Let's take the same two-armed bandit we saw in the epsilon-greedy section:

In [3]:
env = gym.make("BanditTwoArmedHighLowFixed-v0")

  deprecation(
  deprecation(


Let's check the probability distribution of the arm:

In [4]:
print(env.p_dist)

[0.8, 0.2]


We can observe that with arm 1 we win the game with 80% probability and with arm 2 we
win the game with 20% probability. Here, the best arm is arm 1, as with arm 1 we win the
game 80% probability. Now, let's see how to find this best arm using the UCB method.

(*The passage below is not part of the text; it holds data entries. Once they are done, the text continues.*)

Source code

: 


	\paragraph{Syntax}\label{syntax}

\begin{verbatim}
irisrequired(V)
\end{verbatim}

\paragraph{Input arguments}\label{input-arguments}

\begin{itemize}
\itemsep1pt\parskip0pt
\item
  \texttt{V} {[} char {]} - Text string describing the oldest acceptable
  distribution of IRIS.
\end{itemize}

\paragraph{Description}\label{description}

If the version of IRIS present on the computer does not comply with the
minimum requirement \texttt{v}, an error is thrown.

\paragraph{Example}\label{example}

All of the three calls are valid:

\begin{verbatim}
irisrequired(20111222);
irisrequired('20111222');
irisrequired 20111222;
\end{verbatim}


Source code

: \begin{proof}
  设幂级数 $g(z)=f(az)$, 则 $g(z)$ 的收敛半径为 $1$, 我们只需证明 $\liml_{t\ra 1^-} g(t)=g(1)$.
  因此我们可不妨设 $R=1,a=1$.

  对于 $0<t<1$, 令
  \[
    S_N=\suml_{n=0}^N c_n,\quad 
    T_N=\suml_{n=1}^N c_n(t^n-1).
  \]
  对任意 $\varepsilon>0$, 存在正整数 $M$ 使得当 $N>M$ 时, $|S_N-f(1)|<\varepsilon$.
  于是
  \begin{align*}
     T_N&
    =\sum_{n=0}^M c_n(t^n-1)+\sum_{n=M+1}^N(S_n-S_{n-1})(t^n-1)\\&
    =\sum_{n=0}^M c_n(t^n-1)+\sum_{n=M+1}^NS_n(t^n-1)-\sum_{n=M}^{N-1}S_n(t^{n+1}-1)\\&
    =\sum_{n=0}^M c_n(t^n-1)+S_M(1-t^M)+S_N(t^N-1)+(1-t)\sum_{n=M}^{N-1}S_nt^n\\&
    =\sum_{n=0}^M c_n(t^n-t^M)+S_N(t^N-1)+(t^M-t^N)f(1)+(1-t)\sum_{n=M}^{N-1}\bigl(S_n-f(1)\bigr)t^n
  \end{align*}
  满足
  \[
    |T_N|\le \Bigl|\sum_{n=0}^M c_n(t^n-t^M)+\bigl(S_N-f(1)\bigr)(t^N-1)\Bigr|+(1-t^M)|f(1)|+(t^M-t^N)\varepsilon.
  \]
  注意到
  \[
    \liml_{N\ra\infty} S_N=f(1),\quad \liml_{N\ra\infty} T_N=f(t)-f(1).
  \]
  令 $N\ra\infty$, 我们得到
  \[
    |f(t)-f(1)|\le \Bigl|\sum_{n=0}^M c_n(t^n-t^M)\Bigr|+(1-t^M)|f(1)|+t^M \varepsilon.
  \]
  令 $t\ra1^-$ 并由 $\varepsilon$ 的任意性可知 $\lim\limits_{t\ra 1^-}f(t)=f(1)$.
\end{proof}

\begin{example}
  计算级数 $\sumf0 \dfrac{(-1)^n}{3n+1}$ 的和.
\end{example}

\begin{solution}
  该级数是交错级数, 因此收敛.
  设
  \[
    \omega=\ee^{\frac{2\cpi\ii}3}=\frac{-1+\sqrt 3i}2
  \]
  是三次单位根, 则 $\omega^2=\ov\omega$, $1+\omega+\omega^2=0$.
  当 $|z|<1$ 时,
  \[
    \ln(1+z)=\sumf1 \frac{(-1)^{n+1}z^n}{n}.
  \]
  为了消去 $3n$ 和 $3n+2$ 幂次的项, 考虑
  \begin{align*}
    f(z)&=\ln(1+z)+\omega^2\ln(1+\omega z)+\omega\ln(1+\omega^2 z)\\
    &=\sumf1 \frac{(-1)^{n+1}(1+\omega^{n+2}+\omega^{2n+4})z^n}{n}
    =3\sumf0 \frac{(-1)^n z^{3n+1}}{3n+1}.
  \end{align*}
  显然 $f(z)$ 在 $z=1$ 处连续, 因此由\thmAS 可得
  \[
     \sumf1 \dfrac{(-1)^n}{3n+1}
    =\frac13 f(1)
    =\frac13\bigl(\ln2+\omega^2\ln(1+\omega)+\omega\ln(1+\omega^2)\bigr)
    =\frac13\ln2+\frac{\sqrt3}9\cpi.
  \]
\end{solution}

## Initialize the variables

First, let's initialize the variables:

Initialize the `count` for storing the number of times an arm is pulled:

In [5]:
count = np.zeros(2)

Initialize the `sum_rewards` for storing the sum of rewards of each arm:

In [6]:
sum_rewards = np.zeros(2)

Initialize `Q` for storing the average reward of each arm:

In [7]:
Q = np.zeros(2)

Define `num_rounds` number of rounds (iterations):

In [8]:
num_rounds = 100

## Defining the UCB function

Now, we define the `UCB` function which returns the best arm as the one which has the
high upper confidence bound (UCB) arm:

$$ \text{UCB(a)} =Q(a) +\sqrt{\frac{2 \log(t)}{N(a)}}  --- (1) $$

In [9]:
def UCB(i):

    #initialize the numpy array for storing the UCB of all the arms
    ucb = np.zeros(2)

    #before computing the UCB, we explore all the arms at least once, so for the first 2 rounds,
    #we directly select the arm corresponding to the round number
    if i < 2:
        return i

    #if the round is greater than 10 then, we compute the UCB of all the arms as specified in the
    #equation (1) and return the arm which has the highest UCB:
    else:
        for arm in range(2):
            ucb[arm] = Q[arm] + np.sqrt((2*np.log(sum(count))) / count[arm])
        return (np.argmax(ucb))

## Start pulling the arm

Now, let's play the game and try to find the best arm using the UCB method.

In [10]:
# The gym_bandits environment requires a call to env.reset()
# before we can make the first env.step()
env.reset()

# Now we can start the game
for i in range(num_rounds):

    #select the arm based on the UCB method
    arm = UCB(i)

    #pull the arm and store the reward and next state information
    next_state, reward, done, info = env.step(arm)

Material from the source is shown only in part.